■ **Task goal**: Set down every entry word for word. Omit the pictures.

(Saved data entries)
+-------+

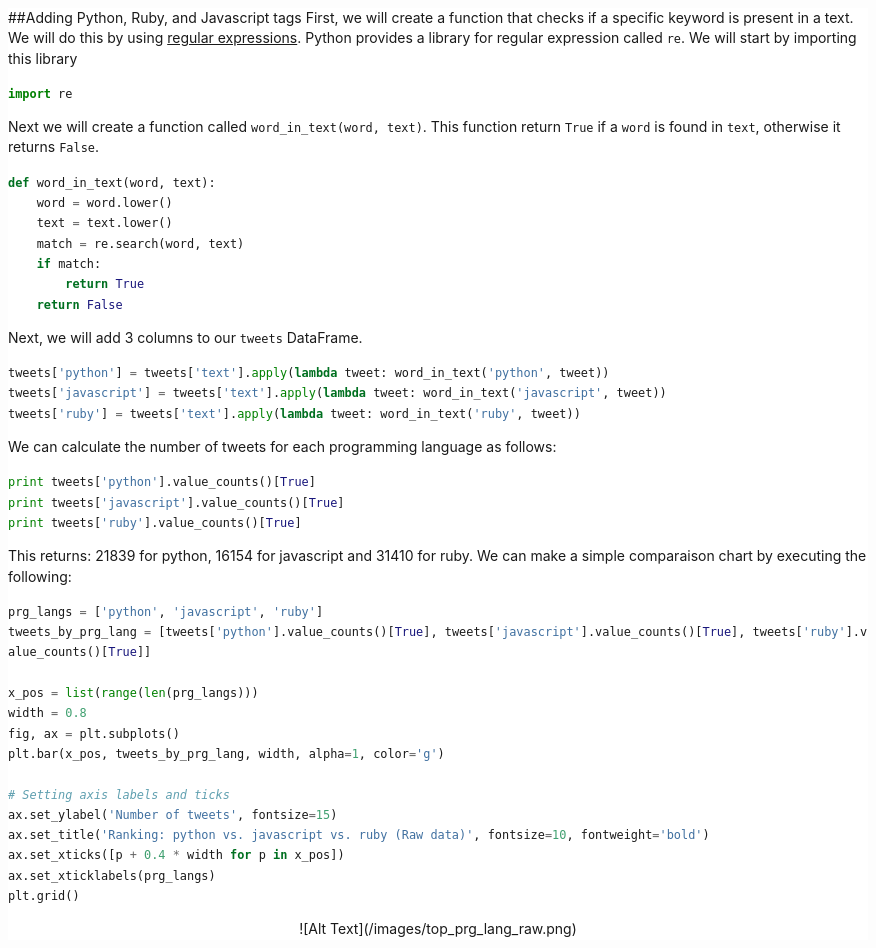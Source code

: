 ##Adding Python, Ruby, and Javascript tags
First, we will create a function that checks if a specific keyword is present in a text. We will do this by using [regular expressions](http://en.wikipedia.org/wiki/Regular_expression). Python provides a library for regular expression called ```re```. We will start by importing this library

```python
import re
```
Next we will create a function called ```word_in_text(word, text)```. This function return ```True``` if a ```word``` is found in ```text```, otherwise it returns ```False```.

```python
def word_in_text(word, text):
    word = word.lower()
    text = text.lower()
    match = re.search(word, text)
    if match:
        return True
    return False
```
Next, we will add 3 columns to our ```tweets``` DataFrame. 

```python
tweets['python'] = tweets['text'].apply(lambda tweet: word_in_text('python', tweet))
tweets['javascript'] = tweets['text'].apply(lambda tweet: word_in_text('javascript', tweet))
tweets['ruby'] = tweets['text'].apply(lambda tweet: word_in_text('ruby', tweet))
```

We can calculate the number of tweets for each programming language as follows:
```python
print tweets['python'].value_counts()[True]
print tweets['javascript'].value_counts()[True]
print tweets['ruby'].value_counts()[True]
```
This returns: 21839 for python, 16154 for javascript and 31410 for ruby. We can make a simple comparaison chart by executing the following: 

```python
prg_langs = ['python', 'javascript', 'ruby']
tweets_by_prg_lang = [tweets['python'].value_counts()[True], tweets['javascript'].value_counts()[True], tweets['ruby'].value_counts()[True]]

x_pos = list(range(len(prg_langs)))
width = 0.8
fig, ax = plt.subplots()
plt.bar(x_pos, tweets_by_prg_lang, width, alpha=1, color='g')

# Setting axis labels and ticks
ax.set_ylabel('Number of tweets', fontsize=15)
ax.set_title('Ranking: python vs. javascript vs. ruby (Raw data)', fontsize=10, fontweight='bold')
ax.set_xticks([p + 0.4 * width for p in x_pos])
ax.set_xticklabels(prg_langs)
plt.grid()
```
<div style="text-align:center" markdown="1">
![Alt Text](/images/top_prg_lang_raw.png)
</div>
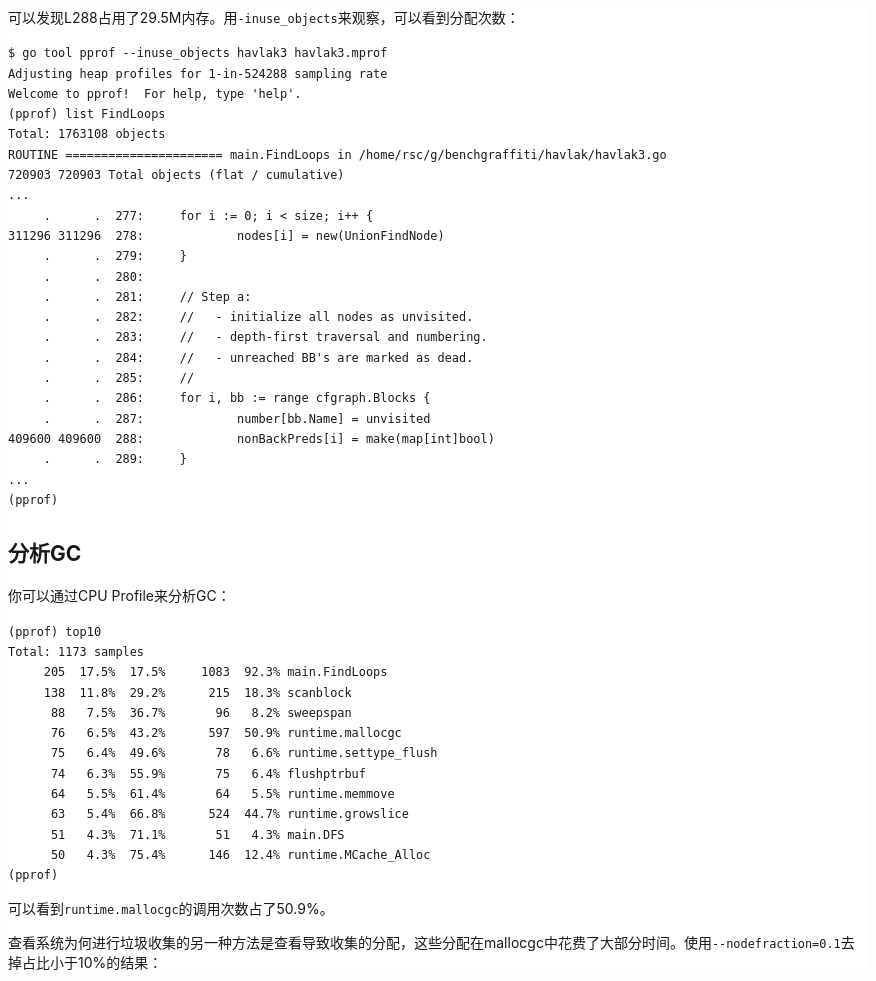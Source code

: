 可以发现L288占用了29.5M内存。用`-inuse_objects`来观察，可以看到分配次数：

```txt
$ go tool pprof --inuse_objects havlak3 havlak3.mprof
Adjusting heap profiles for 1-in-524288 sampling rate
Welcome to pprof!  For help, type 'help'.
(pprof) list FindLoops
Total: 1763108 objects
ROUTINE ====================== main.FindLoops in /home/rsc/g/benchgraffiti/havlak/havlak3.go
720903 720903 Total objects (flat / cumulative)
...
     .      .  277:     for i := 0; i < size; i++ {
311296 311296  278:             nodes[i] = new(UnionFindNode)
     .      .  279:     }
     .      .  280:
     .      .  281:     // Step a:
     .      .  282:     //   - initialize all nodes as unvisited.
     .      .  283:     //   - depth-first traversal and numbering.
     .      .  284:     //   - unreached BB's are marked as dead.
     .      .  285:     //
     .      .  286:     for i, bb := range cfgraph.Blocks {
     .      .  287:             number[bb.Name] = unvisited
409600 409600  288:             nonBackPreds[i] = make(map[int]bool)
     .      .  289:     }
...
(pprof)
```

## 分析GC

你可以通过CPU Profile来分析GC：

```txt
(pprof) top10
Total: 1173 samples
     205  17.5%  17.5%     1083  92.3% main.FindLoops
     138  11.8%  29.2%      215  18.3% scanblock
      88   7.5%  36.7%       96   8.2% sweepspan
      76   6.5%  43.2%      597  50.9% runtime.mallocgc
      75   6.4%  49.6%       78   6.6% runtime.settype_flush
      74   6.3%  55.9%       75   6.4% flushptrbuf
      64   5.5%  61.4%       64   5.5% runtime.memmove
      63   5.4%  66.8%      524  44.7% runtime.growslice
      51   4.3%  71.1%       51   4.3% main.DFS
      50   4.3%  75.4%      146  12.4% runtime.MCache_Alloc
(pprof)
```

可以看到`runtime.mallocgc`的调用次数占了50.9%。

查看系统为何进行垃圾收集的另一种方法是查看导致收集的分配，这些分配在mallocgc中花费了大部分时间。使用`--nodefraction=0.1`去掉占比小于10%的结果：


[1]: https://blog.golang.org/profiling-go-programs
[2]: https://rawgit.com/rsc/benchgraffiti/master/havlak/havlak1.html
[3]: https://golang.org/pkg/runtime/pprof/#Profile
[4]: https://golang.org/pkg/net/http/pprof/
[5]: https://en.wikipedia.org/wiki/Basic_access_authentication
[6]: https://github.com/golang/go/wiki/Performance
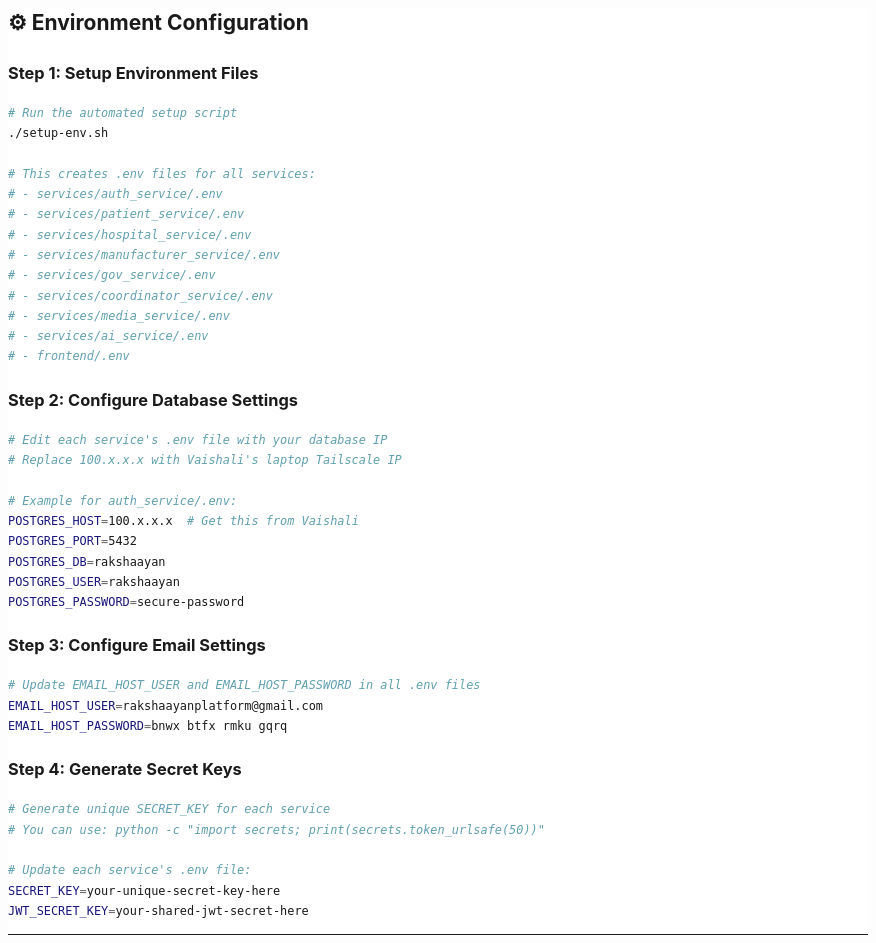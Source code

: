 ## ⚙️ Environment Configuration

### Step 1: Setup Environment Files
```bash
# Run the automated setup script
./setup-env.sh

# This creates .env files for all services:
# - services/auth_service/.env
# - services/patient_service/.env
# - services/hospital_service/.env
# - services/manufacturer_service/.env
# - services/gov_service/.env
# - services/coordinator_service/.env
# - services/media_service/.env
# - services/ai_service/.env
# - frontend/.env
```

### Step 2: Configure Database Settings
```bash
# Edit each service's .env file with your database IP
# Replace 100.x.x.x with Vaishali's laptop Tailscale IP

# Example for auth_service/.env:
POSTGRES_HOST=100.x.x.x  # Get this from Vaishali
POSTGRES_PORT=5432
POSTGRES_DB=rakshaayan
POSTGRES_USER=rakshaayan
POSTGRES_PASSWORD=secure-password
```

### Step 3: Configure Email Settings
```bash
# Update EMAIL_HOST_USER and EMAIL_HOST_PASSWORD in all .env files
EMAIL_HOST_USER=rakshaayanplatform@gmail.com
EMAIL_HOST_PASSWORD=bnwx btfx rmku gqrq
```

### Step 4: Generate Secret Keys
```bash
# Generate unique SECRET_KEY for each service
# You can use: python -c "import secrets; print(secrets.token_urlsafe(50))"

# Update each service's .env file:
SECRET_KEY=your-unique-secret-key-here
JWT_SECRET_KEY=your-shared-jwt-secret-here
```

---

+-------+

■ **Task result**:
Source code

: ##Adding Python, Ruby, and Javascript tags
First, we will create a function that checks if a specific keyword is present in a text. We will do this by using [regular expressions](http://en.wikipedia.org/wiki/Regular_expression). Python provides a library for regular expression called ```re```. We will start by importing this library

```python
import re
```
Next we will create a function called ```word_in_text(word, text)```. This function return ```True``` if a ```word``` is found in ```text```, otherwise it returns ```False```.

```python
def word_in_text(word, text):
    word = word.lower()
    text = text.lower()
    match = re.search(word, text)
    if match:
        return True
    return False
```
Next, we will add 3 columns to our ```tweets``` DataFrame. 

```python
tweets['python'] = tweets['text'].apply(lambda tweet: word_in_text('python', tweet))
tweets['javascript'] = tweets['text'].apply(lambda tweet: word_in_text('javascript', tweet))
tweets['ruby'] = tweets['text'].apply(lambda tweet: word_in_text('ruby', tweet))
```

We can calculate the number of tweets for each programming language as follows:
```python
print tweets['python'].value_counts()[True]
print tweets['javascript'].value_counts()[True]
print tweets['ruby'].value_counts()[True]
```
This returns: 21839 for python, 16154 for javascript and 31410 for ruby. We can make a simple comparaison chart by executing the following: 

```python
prg_langs = ['python', 'javascript', 'ruby']
tweets_by_prg_lang = [tweets['python'].value_counts()[True], tweets['javascript'].value_counts()[True], tweets['ruby'].value_counts()[True]]

x_pos = list(range(len(prg_langs)))
width = 0.8
fig, ax = plt.subplots()
plt.bar(x_pos, tweets_by_prg_lang, width, alpha=1, color='g')

# Setting axis labels and ticks
ax.set_ylabel('Number of tweets', fontsize=15)
ax.set_title('Ranking: python vs. javascript vs. ruby (Raw data)', fontsize=10, fontweight='bold')
ax.set_xticks([p + 0.4 * width for p in x_pos])
ax.set_xticklabels(prg_langs)
plt.grid()
```
<div style="text-align:center" markdown="1">
![Alt Text](/images/top_prg_lang_raw.png)
</div>
Source code

: 可以发现L288占用了29.5M内存。用`-inuse_objects`来观察，可以看到分配次数：

```txt
$ go tool pprof --inuse_objects havlak3 havlak3.mprof
Adjusting heap profiles for 1-in-524288 sampling rate
Welcome to pprof!  For help, type 'help'.
(pprof) list FindLoops
Total: 1763108 objects
ROUTINE ====================== main.FindLoops in /home/rsc/g/benchgraffiti/havlak/havlak3.go
720903 720903 Total objects (flat / cumulative)
...
     .      .  277:     for i := 0; i < size; i++ {
311296 311296  278:             nodes[i] = new(UnionFindNode)
     .      .  279:     }
     .      .  280:
     .      .  281:     // Step a:
     .      .  282:     //   - initialize all nodes as unvisited.
     .      .  283:     //   - depth-first traversal and numbering.
     .      .  284:     //   - unreached BB's are marked as dead.
     .      .  285:     //
     .      .  286:     for i, bb := range cfgraph.Blocks {
     .      .  287:             number[bb.Name] = unvisited
409600 409600  288:             nonBackPreds[i] = make(map[int]bool)
     .      .  289:     }
...
(pprof)
```

## 分析GC

你可以通过CPU Profile来分析GC：

```txt
(pprof) top10
Total: 1173 samples
     205  17.5%  17.5%     1083  92.3% main.FindLoops
     138  11.8%  29.2%      215  18.3% scanblock
      88   7.5%  36.7%       96   8.2% sweepspan
      76   6.5%  43.2%      597  50.9% runtime.mallocgc
      75   6.4%  49.6%       78   6.6% runtime.settype_flush
      74   6.3%  55.9%       75   6.4% flushptrbuf
      64   5.5%  61.4%       64   5.5% runtime.memmove
      63   5.4%  66.8%      524  44.7% runtime.growslice
      51   4.3%  71.1%       51   4.3% main.DFS
      50   4.3%  75.4%      146  12.4% runtime.MCache_Alloc
(pprof)
```

可以看到`runtime.mallocgc`的调用次数占了50.9%。

查看系统为何进行垃圾收集的另一种方法是查看导致收集的分配，这些分配在mallocgc中花费了大部分时间。使用`--nodefraction=0.1`去掉占比小于10%的结果：


[1]: https://blog.golang.org/profiling-go-programs
[2]: https://rawgit.com/rsc/benchgraffiti/master/havlak/havlak1.html
[3]: https://golang.org/pkg/runtime/pprof/#Profile
[4]: https://golang.org/pkg/net/http/pprof/
[5]: https://en.wikipedia.org/wiki/Basic_access_authentication
[6]: https://github.com/golang/go/wiki/Performance
Source code

: ## ⚙️ Environment Configuration

### Step 1: Setup Environment Files
```bash
# Run the automated setup script
./setup-env.sh

# This creates .env files for all services:
# - services/auth_service/.env
# - services/patient_service/.env
# - services/hospital_service/.env
# - services/manufacturer_service/.env
# - services/gov_service/.env
# - services/coordinator_service/.env
# - services/media_service/.env
# - services/ai_service/.env
# - frontend/.env
```

### Step 2: Configure Database Settings
```bash
# Edit each service's .env file with your database IP
# Replace 100.x.x.x with Vaishali's laptop Tailscale IP

# Example for auth_service/.env:
POSTGRES_HOST=100.x.x.x  # Get this from Vaishali
POSTGRES_PORT=5432
POSTGRES_DB=rakshaayan
POSTGRES_USER=rakshaayan
POSTGRES_PASSWORD=secure-password
```

### Step 3: Configure Email Settings
```bash
# Update EMAIL_HOST_USER and EMAIL_HOST_PASSWORD in all .env files
EMAIL_HOST_USER=rakshaayanplatform@gmail.com
EMAIL_HOST_PASSWORD=bnwx btfx rmku gqrq
```

### Step 4: Generate Secret Keys
```bash
# Generate unique SECRET_KEY for each service
# You can use: python -c "import secrets; print(secrets.token_urlsafe(50))"

# Update each service's .env file:
SECRET_KEY=your-unique-secret-key-here
JWT_SECRET_KEY=your-shared-jwt-secret-here
```

---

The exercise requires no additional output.